[Records supplied]
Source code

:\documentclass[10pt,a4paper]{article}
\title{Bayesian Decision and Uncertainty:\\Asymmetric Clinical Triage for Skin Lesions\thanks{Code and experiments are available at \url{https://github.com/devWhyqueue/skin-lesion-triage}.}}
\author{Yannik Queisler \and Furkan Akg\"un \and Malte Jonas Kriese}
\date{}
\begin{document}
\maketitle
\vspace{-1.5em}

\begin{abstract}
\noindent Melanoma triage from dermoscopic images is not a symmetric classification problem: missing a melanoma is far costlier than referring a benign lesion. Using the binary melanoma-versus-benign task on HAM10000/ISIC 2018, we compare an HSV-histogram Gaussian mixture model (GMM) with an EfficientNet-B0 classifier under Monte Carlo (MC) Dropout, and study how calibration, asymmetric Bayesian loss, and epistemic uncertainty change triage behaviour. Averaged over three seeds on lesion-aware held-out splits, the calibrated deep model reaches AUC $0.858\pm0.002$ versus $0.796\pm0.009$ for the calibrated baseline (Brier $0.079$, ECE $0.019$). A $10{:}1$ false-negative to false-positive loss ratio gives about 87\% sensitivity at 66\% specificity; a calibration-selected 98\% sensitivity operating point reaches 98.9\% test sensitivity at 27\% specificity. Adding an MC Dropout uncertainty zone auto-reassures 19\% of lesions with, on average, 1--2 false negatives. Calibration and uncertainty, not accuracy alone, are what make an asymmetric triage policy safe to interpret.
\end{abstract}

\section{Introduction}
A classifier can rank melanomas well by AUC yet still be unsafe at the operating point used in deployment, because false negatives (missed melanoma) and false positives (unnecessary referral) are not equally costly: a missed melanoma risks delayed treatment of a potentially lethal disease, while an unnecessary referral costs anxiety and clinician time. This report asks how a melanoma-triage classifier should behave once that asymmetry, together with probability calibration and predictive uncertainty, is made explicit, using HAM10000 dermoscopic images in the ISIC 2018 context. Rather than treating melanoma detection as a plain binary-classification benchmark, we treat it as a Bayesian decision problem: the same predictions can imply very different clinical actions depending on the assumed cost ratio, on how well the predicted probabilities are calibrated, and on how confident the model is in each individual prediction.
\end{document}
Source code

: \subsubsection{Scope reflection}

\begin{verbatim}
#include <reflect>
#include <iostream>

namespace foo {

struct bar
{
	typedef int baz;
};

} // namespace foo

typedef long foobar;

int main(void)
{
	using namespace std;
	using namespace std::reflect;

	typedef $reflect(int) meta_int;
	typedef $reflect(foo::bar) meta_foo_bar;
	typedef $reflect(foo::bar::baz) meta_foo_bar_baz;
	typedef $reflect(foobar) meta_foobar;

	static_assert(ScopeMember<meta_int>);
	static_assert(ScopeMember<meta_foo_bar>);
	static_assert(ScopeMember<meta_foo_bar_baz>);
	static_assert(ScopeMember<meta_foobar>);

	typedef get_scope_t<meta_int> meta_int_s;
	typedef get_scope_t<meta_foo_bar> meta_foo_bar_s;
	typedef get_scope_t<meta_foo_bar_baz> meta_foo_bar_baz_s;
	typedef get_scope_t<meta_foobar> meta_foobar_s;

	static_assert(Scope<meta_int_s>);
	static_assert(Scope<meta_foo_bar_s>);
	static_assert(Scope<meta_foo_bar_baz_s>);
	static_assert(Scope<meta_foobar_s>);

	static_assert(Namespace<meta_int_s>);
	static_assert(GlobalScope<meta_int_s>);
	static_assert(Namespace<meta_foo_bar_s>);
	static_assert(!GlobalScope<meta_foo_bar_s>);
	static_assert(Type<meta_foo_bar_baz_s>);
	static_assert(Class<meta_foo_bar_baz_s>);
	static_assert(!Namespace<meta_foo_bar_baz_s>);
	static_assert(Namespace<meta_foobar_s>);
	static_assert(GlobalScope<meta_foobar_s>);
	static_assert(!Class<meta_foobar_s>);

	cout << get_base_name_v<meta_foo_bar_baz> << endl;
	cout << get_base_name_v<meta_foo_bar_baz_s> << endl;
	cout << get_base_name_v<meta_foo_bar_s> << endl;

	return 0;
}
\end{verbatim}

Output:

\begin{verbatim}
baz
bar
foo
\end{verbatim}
[/Records supplied]
→ **Problem to work on**:
Of all the entries above, output exactly the lines between the one holding "static_assert(GlobalScope<meta_int_s>);" and the one holding "static_assert(!Class<meta_foobar_s>);", inclusive.

→ **Answer space**:
	static_assert(GlobalScope<meta_int_s>);
	static_assert(Namespace<meta_foo_bar_s>);
	static_assert(!GlobalScope<meta_foo_bar_s>);
	static_assert(Type<meta_foo_bar_baz_s>);
	static_assert(Class<meta_foo_bar_baz_s>);
	static_assert(!Namespace<meta_foo_bar_baz_s>);
	static_assert(Namespace<meta_foobar_s>);
	static_assert(GlobalScope<meta_foobar_s>);
	static_assert(!Class<meta_foobar_s>);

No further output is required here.